---------- Data excerpts

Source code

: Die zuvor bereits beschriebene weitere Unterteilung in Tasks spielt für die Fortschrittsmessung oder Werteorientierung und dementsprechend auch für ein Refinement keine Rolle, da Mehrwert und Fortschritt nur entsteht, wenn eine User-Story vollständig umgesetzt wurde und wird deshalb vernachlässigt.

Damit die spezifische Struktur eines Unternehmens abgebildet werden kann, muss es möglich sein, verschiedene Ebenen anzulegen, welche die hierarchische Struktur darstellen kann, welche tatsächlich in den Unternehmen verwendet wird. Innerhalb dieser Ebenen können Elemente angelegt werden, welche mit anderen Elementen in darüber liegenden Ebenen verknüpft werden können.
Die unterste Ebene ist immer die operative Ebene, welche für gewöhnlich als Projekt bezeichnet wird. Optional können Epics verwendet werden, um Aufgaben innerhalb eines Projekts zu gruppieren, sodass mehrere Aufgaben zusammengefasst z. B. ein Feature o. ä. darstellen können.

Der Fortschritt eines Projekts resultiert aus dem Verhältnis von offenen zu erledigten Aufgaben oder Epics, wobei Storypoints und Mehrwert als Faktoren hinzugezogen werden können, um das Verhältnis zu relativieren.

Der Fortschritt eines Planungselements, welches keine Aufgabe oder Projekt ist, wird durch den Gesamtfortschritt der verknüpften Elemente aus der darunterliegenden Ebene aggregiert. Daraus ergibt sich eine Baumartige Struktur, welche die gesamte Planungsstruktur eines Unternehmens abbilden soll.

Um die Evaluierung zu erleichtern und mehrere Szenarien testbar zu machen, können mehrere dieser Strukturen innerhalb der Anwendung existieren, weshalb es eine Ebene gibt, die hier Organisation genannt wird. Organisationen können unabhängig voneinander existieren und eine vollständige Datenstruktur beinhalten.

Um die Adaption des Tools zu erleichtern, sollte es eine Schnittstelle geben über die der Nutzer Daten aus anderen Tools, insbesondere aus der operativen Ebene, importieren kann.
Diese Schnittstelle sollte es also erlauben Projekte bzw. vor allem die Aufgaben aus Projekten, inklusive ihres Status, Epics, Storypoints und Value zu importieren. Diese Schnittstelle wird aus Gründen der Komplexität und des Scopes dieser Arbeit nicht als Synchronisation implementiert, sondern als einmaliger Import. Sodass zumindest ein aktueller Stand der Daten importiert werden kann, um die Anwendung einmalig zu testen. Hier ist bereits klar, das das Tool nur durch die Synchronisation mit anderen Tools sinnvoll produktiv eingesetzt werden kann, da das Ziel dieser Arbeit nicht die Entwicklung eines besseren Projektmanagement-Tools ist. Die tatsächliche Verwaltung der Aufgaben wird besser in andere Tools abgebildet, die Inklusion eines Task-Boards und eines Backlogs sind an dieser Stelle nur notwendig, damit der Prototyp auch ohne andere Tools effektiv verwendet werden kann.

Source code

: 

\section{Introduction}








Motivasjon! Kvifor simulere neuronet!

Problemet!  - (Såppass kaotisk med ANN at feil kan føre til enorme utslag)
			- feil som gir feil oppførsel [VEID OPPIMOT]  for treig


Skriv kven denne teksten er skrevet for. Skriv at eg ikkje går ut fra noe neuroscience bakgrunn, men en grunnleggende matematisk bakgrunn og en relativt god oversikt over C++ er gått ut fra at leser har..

--------------------

Task instructions: Word for word, restate the lines above.

Written response:
Source code

: Die zuvor bereits beschriebene weitere Unterteilung in Tasks spielt für die Fortschrittsmessung oder Werteorientierung und dementsprechend auch für ein Refinement keine Rolle, da Mehrwert und Fortschritt nur entsteht, wenn eine User-Story vollständig umgesetzt wurde und wird deshalb vernachlässigt.

Damit die spezifische Struktur eines Unternehmens abgebildet werden kann, muss es möglich sein, verschiedene Ebenen anzulegen, welche die hierarchische Struktur darstellen kann, welche tatsächlich in den Unternehmen verwendet wird. Innerhalb dieser Ebenen können Elemente angelegt werden, welche mit anderen Elementen in darüber liegenden Ebenen verknüpft werden können.
Die unterste Ebene ist immer die operative Ebene, welche für gewöhnlich als Projekt bezeichnet wird. Optional können Epics verwendet werden, um Aufgaben innerhalb eines Projekts zu gruppieren, sodass mehrere Aufgaben zusammengefasst z. B. ein Feature o. ä. darstellen können.

Der Fortschritt eines Projekts resultiert aus dem Verhältnis von offenen zu erledigten Aufgaben oder Epics, wobei Storypoints und Mehrwert als Faktoren hinzugezogen werden können, um das Verhältnis zu relativieren.

Der Fortschritt eines Planungselements, welches keine Aufgabe oder Projekt ist, wird durch den Gesamtfortschritt der verknüpften Elemente aus der darunterliegenden Ebene aggregiert. Daraus ergibt sich eine Baumartige Struktur, welche die gesamte Planungsstruktur eines Unternehmens abbilden soll.

Um die Evaluierung zu erleichtern und mehrere Szenarien testbar zu machen, können mehrere dieser Strukturen innerhalb der Anwendung existieren, weshalb es eine Ebene gibt, die hier Organisation genannt wird. Organisationen können unabhängig voneinander existieren und eine vollständige Datenstruktur beinhalten.

Um die Adaption des Tools zu erleichtern, sollte es eine Schnittstelle geben über die der Nutzer Daten aus anderen Tools, insbesondere aus der operativen Ebene, importieren kann.
Diese Schnittstelle sollte es also erlauben Projekte bzw. vor allem die Aufgaben aus Projekten, inklusive ihres Status, Epics, Storypoints und Value zu importieren. Diese Schnittstelle wird aus Gründen der Komplexität und des Scopes dieser Arbeit nicht als Synchronisation implementiert, sondern als einmaliger Import. Sodass zumindest ein aktueller Stand der Daten importiert werden kann, um die Anwendung einmalig zu testen. Hier ist bereits klar, das das Tool nur durch die Synchronisation mit anderen Tools sinnvoll produktiv eingesetzt werden kann, da das Ziel dieser Arbeit nicht die Entwicklung eines besseren Projektmanagement-Tools ist. Die tatsächliche Verwaltung der Aufgaben wird besser in andere Tools abgebildet, die Inklusion eines Task-Boards und eines Backlogs sind an dieser Stelle nur notwendig, damit der Prototyp auch ohne andere Tools effektiv verwendet werden kann.

Source code

: 

\section{Introduction}








Motivasjon! Kvifor simulere neuronet!

Problemet!  - (Såppass kaotisk med ANN at feil kan føre til enorme utslag)
			- feil som gir feil oppførsel [VEID OPPIMOT]  for treig


Skriv kven denne teksten er skrevet for. Skriv at eg ikkje går ut fra noe neuroscience bakgrunn, men en grunnleggende matematisk bakgrunn og en relativt god oversikt over C++ er gått ut fra at leser har..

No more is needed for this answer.